About this exercise:
From the first line to the last, write out the records exactly, leaving the pictures behind.

Extracted information:
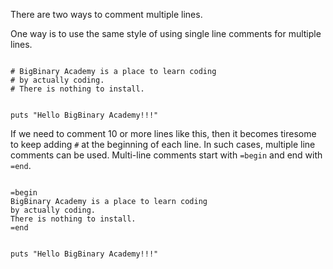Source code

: There are two ways to
comment multiple lines.

One way is to use the same
style of using single line comments
for multiple lines.

<codeblock language="ruby" type="lesson">
<code>
# BigBinary Academy is a place to learn coding
# by actually coding.
# There is nothing to install.

puts "Hello BigBinary Academy!!!"
</code>
</codeblock>

If we need to comment 10 or
more lines like this,
then it becomes tiresome
to keep adding `#` at the
beginning of each line.
In such cases, multiple line
comments can be used.
Multi-line comments start
with `=begin` and end with `=end`.

<codeblock language="ruby" type="lesson">
<code>
=begin
BigBinary Academy is a place to learn coding
by actually coding.
There is nothing to install.
=end

puts "Hello BigBinary Academy!!!"
</code>
</codeblock>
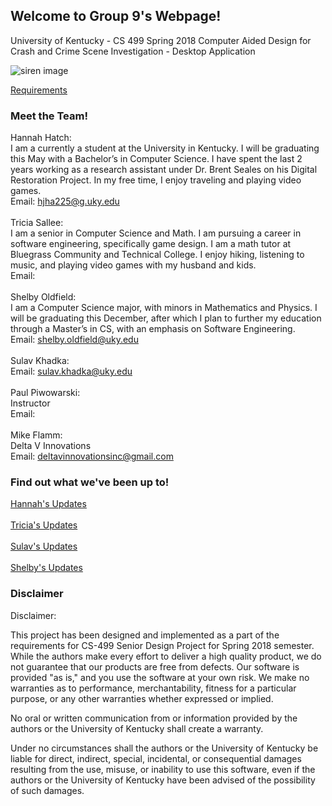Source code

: ## Welcome to Group 9's Webpage! 
University of Kentucky - CS 499
Spring 2018
Computer Aided Design for Crash and Crime Scene Investigation - Desktop Application

![siren image](https://thumb1.shutterstock.com/display_pic_with_logo/4153921/540749353/stock-vector-emergency-flashing-police-siren-vector-illustration-police-signal-flasher-isolated-on-black-540749353.jpg)

[Requirements](https://hjha225.github.io/cs499s18p09/requirements)

### Meet the Team! 
Hannah Hatch: <br>
I am a currently a student at the University in Kentucky. I will be graduating this May with a Bachelor’s in Computer Science. I have spent the last 2 years working as a research assistant under Dr. Brent Seales on his Digital Restoration Project. In my free time, I enjoy traveling and playing video games. 
<br>
Email: hjha225@g.uky.edu
<br><br>
Tricia Sallee: <br>
I am a senior in Computer Science and Math. I am pursuing a career in software engineering, specifically game design. I am a math tutor at Bluegrass Community and Technical College. I enjoy hiking, listening to music, and playing video games with my husband and kids.
<br>
Email: 
<br><br>
Shelby Oldfield: <br>
I am a Computer Science major, with minors in Mathematics and Physics. I will be graduating this December, after which I plan to further my education through a Master’s in CS, with an emphasis on Software Engineering. 
<br>
Email: shelby.oldfield@uky.edu
<br><br>
Sulav Khadka: <br>
Email: sulav.khadka@uky.edu
<br><br>
Paul Piwowarski: <br>
Instructor <br>
Email: 
<br><br>
Mike Flamm:<br>
Delta V Innovations<br>
Email: deltavinnovationsinc@gmail.com
<br>
### Find out what we've been up to! 
[Hannah's Updates](https://hjha225.github.io/cs499s18p09/hannahh) 
<br><br>
[Tricia's Updates](https://hjha225.github.io/cs499s18p09/tricias)
<br><br>
[Sulav's Updates]() 
<br><br>
[Shelby's Updates]()

### Disclaimer 
Disclaimer:

This project has been designed and implemented as a part of the requirements for CS-499 Senior Design Project for Spring 2018 semester. While the authors make every effort to deliver a high quality product, we do not guarantee that our products are free from defects. Our software is provided "as is," and you use the software at your own risk. We make no warranties as to performance, merchantability, fitness for a particular purpose, or any other warranties whether expressed or implied.

No oral or written communication from or information provided by the authors or the University of Kentucky shall create a warranty.

Under no circumstances shall the authors or the University of Kentucky be liable for direct, indirect, special, incidental, or consequential damages resulting from the use, misuse, or inability to use this software, even if the authors or the University of Kentucky have been advised of the possibility of such damages.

Task solution:
Source code

: There are two ways to
comment multiple lines.

One way is to use the same
style of using single line comments
for multiple lines.

<codeblock language="ruby" type="lesson">
<code>
# BigBinary Academy is a place to learn coding
# by actually coding.
# There is nothing to install.

puts "Hello BigBinary Academy!!!"
</code>
</codeblock>

If we need to comment 10 or
more lines like this,
then it becomes tiresome
to keep adding `#` at the
beginning of each line.
In such cases, multiple line
comments can be used.
Multi-line comments start
with `=begin` and end with `=end`.

<codeblock language="ruby" type="lesson">
<code>
=begin
BigBinary Academy is a place to learn coding
by actually coding.
There is nothing to install.
=end

puts "Hello BigBinary Academy!!!"
</code>
</codeblock>
Source code

: ## Welcome to Group 9's Webpage! 
University of Kentucky - CS 499
Spring 2018
Computer Aided Design for Crash and Crime Scene Investigation - Desktop Application

![siren image](https://thumb1.shutterstock.com/display_pic_with_logo/4153921/540749353/stock-vector-emergency-flashing-police-siren-vector-illustration-police-signal-flasher-isolated-on-black-540749353.jpg)

[Requirements](https://hjha225.github.io/cs499s18p09/requirements)

### Meet the Team! 
Hannah Hatch: <br>
I am a currently a student at the University in Kentucky. I will be graduating this May with a Bachelor’s in Computer Science. I have spent the last 2 years working as a research assistant under Dr. Brent Seales on his Digital Restoration Project. In my free time, I enjoy traveling and playing video games. 
<br>
Email: hjha225@g.uky.edu
<br><br>
Tricia Sallee: <br>
I am a senior in Computer Science and Math. I am pursuing a career in software engineering, specifically game design. I am a math tutor at Bluegrass Community and Technical College. I enjoy hiking, listening to music, and playing video games with my husband and kids.
<br>
Email: 
<br><br>
Shelby Oldfield: <br>
I am a Computer Science major, with minors in Mathematics and Physics. I will be graduating this December, after which I plan to further my education through a Master’s in CS, with an emphasis on Software Engineering. 
<br>
Email: shelby.oldfield@uky.edu
<br><br>
Sulav Khadka: <br>
Email: sulav.khadka@uky.edu
<br><br>
Paul Piwowarski: <br>
Instructor <br>
Email: 
<br><br>
Mike Flamm:<br>
Delta V Innovations<br>
Email: deltavinnovationsinc@gmail.com
<br>
### Find out what we've been up to! 
[Hannah's Updates](https://hjha225.github.io/cs499s18p09/hannahh) 
<br><br>
[Tricia's Updates](https://hjha225.github.io/cs499s18p09/tricias)
<br><br>
[Sulav's Updates]() 
<br><br>
[Shelby's Updates]()

### Disclaimer 
Disclaimer:

This project has been designed and implemented as a part of the requirements for CS-499 Senior Design Project for Spring 2018 semester. While the authors make every effort to deliver a high quality product, we do not guarantee that our products are free from defects. Our software is provided "as is," and you use the software at your own risk. We make no warranties as to performance, merchantability, fitness for a particular purpose, or any other warranties whether expressed or implied.

No oral or written communication from or information provided by the authors or the University of Kentucky shall create a warranty.

Under no circumstances shall the authors or the University of Kentucky be liable for direct, indirect, special, incidental, or consequential damages resulting from the use, misuse, or inability to use this software, even if the authors or the University of Kentucky have been advised of the possibility of such damages.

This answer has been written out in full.